[RFC PATCH] of: Fix DMA configuration for non-DT masters

Thu Mar 30 03:12:16 PDT 2017

On Thu, Mar 30, 2017 at 8:51 AM, Oza Oza <oza.oza at broadcom.com> wrote:
> On Wed, Mar 29, 2017 at 11:12 PM, Robin Murphy <robin.murphy at arm.com> wrote:
>> On 29/03/17 06:46, Oza Oza wrote:
>>> On Wed, Mar 29, 2017 at 10:23 AM, Oza Oza <oza.oza at broadcom.com> wrote:
>>>> On Wed, Mar 29, 2017 at 12:27 AM, Robin Murphy <robin.murphy at arm.com> wrote:
>>>>> For PCI masters not represented in DT, we pass the OF node of their
>>>>> associated host bridge to of_dma_configure(), such that they can inherit
>>>>> the appropriate DMA configuration from whatever is described there.
>>>>> Unfortunately, whilst this has worked for the "dma-coherent" property,
>>>>> it turns out to miss the case where the host bridge node has a non-empty
>>>>> "dma-ranges", since nobody is expecting the 'device' to be a bus itself.
>>>>>
>>>>> It transpires, though, that the de-facto interface since the prototype
>>>>> change in 1f5c69aa51f9 ("of: Move of_dma_configure() to device.c to help
>>>>> re-use") is very clear-cut: either the master_np argument is redundant
>>>>> with dev->of_node, or dev->of_node is NULL and master_np is the relevant
>>>>> parent bus. Let's ratify that behaviour, then teach the whole
>>>>> of_dma_configure() pipeline to cope with both cases properly.
>>>>>
>>>>> Signed-off-by: Robin Murphy <robin.murphy at arm.com>
>>
>> [...]
>>
>>>>
>>>> pci and memory mapped device world is different.
>>
>> ???
>>
>> No they aren't. There is nothing magic about PCI. PCI *is* a
>> memory-mapped bus.
>>
>> The only PCI-specific aspect here is the Linux code path which passes a
>> host controller node into of_dma_configure() where the latter expects a
>> node for the actual endpoint device.
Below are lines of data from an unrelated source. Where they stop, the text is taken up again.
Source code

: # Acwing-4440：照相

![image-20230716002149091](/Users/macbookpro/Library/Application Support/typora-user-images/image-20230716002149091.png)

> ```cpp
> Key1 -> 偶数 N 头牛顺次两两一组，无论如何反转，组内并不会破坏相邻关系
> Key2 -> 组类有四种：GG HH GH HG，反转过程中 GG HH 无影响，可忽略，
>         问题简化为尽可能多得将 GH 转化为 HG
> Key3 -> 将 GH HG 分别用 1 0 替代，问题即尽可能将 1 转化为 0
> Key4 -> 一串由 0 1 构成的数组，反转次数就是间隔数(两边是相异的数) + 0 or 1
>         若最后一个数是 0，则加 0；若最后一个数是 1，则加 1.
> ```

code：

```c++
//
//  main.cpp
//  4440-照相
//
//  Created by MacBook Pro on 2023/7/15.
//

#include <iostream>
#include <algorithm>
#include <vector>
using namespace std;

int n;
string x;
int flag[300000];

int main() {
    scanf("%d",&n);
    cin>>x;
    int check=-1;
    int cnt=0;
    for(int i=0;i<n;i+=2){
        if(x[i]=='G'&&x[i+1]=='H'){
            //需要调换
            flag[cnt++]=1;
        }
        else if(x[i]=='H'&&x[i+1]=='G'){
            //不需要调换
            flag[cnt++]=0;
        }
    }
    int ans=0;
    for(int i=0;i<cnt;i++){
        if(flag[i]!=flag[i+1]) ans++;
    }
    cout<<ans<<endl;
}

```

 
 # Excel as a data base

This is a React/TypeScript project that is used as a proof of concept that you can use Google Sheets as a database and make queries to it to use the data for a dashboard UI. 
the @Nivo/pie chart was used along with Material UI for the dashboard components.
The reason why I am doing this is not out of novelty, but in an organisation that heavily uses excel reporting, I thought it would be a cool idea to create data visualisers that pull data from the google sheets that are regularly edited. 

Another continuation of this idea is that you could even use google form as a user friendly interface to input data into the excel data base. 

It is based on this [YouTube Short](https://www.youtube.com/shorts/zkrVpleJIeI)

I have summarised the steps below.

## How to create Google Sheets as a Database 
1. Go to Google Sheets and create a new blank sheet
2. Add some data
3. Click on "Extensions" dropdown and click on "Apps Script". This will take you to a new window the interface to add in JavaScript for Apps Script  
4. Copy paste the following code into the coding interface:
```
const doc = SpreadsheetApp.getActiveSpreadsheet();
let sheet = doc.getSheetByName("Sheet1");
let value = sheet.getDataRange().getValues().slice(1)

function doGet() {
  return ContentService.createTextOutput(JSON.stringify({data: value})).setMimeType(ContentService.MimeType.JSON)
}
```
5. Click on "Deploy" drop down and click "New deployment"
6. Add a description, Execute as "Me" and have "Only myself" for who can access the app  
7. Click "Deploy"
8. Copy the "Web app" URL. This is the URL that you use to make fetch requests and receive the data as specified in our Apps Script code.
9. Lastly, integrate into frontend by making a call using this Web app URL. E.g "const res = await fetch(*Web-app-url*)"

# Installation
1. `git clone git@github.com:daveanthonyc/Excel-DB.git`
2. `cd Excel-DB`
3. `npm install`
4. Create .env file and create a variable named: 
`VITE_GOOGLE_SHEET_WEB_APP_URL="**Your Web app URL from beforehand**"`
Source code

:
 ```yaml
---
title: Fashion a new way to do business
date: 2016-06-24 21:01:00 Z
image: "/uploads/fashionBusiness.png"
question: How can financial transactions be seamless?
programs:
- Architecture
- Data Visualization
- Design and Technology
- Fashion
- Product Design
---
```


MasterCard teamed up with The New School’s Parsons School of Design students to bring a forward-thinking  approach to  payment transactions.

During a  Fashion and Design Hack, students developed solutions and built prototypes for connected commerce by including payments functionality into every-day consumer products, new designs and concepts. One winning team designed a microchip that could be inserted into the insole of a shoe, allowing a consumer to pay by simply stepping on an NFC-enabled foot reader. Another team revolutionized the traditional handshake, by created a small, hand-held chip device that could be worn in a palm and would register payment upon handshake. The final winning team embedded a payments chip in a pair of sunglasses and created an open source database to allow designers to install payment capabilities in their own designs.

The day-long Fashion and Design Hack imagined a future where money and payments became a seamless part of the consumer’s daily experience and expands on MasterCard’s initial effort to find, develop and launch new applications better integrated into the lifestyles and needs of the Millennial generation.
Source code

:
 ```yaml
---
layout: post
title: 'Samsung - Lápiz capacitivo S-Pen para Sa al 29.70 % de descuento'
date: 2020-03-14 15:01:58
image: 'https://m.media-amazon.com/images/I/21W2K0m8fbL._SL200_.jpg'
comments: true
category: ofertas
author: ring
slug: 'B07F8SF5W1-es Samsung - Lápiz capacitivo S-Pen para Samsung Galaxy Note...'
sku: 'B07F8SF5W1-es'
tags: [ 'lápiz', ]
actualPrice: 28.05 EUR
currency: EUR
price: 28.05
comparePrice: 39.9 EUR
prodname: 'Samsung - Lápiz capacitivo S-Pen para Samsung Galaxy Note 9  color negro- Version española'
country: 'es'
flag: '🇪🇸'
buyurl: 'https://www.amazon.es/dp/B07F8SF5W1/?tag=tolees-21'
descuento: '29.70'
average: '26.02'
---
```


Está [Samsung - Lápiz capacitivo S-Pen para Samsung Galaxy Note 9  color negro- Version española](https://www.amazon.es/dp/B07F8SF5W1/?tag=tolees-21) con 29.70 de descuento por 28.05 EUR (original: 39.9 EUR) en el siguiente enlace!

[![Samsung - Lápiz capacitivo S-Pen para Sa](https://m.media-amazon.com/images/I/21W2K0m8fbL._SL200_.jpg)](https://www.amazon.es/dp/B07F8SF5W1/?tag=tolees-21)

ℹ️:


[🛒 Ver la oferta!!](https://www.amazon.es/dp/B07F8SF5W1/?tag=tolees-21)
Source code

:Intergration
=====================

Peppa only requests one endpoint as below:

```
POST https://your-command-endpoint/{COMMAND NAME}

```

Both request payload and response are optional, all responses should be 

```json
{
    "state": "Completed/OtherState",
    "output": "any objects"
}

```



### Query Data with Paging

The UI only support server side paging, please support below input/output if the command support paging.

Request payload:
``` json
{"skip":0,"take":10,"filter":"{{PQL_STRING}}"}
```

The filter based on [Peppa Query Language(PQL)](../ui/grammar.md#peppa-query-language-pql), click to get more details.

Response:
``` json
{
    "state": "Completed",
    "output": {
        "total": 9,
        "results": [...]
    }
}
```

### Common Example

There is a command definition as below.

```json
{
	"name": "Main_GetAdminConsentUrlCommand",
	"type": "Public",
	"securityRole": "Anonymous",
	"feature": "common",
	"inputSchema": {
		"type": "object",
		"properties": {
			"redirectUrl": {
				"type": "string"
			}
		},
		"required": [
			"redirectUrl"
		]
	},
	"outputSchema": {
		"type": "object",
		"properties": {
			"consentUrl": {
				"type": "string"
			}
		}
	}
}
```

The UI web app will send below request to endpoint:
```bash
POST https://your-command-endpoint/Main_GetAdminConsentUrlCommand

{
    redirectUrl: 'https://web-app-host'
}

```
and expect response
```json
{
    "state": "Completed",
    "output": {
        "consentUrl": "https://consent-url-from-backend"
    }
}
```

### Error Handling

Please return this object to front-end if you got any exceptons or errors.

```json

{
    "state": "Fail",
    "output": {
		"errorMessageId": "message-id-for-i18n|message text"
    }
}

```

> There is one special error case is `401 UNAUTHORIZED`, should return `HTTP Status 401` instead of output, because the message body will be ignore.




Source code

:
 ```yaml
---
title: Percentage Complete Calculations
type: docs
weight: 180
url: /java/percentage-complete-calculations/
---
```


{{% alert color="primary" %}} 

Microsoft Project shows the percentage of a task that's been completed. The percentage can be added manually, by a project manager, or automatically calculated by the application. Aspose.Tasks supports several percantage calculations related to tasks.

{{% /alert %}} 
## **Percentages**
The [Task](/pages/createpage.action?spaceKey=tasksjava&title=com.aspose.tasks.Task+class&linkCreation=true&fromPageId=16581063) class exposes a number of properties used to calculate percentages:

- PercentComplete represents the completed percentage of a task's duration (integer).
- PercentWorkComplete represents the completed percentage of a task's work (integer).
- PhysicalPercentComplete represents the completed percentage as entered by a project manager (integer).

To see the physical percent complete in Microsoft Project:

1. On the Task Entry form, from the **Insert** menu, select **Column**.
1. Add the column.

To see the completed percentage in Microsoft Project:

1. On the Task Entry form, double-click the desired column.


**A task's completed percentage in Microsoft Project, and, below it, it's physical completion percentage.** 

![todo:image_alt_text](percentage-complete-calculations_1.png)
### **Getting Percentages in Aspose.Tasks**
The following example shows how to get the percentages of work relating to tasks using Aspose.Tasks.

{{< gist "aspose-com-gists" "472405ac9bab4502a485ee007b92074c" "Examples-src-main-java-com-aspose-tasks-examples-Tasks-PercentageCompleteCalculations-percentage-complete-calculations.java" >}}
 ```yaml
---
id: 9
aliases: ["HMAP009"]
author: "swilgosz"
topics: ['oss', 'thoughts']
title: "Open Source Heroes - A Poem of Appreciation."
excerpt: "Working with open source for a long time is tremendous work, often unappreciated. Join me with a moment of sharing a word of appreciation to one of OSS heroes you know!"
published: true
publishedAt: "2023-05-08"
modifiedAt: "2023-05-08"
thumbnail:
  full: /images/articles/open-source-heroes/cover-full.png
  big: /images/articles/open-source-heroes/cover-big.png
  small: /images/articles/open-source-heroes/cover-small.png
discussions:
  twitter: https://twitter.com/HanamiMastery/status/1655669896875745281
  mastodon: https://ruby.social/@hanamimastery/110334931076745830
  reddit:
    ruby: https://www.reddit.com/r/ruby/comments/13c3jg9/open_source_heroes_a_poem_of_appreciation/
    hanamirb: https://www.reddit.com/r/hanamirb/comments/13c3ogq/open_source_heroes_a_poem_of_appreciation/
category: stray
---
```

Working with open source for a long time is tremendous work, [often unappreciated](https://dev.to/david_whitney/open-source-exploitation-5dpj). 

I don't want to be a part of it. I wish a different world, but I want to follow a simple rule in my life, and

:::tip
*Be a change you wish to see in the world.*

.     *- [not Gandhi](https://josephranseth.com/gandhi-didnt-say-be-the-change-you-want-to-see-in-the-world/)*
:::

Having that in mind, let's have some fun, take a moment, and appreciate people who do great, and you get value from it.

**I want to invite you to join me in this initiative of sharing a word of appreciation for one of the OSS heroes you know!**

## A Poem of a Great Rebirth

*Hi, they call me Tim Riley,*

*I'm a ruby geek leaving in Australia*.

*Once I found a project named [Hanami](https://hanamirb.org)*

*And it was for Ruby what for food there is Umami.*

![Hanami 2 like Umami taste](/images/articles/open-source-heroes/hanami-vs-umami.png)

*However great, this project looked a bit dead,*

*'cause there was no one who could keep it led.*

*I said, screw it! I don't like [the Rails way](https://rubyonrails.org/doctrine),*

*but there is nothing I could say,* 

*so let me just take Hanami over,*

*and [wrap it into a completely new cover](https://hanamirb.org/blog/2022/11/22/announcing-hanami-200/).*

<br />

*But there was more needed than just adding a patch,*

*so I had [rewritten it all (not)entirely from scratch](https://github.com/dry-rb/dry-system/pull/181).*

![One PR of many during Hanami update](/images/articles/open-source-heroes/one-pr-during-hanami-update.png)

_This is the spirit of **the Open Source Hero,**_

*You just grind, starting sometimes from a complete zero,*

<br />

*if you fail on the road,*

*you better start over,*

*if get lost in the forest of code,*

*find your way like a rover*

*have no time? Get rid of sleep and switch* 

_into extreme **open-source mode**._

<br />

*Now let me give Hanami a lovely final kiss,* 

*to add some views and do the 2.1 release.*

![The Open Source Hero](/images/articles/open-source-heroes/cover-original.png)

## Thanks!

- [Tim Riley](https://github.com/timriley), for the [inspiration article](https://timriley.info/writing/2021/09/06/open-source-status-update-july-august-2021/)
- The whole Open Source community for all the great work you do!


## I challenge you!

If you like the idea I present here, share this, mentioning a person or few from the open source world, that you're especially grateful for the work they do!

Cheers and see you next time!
It managed to work for
>> "dma-coherent", because that may appear either directly on a device node
>> or on any of its parent buses, but "dma-ranges" is *only* valid for DT
>> nodes representing buses, thus reveals that using a parent bus to stand
>> in for a device isn't actually correct. I only posted that horrible hack
>> patch to prove the point that having a child node to represent the
>> actual device is indeed sufficient to make of_dma_configure() work
>> correctly for PCI masters as-is (modulo the other issues).
>>
>>> of course if you talk
>>>> from iommu perspective, all the master are same for IOMMU
>>
>> I don't understand what you mean by that. There's nothing about IOMMUs
>> here, it's purely about parsing DT properties correctly.
>>
>>>> but the original intention of the patch is to try to solve 2 problems.
>>>> please refer to https://lkml.org/lkml/2017/3/29/10
>>
>> One patch should not solve two separate problems anyway. Taking a step
>> back, there are at least 3 things that this discussion has brought up:
>>
>> 1) The way in which we call of_dma_configure() for PCI devices causes
>> the "dma-ranges" property on PCI host controllers to be ignored.
>>
>> 2) of_dma_get_range() only considers the first entry in any "dma-ranges"
>> property.
>>
>> 3) When of_dma_configure() does set a DMA mask, there is nothing on
>> arm64 and other architectures to prevent drivers overriding that with a
>> wider mask later.
>>
>> Those are 3 separate problems, to solve with 3 or more separate patches,
>> and I have deliberately put the second and third to one side for the
>> moment. This patch fixes problem 1.
>>
>>>> 1) expose generic API for pci world clients to configure their
>>>> dma-ranges. right now there is none.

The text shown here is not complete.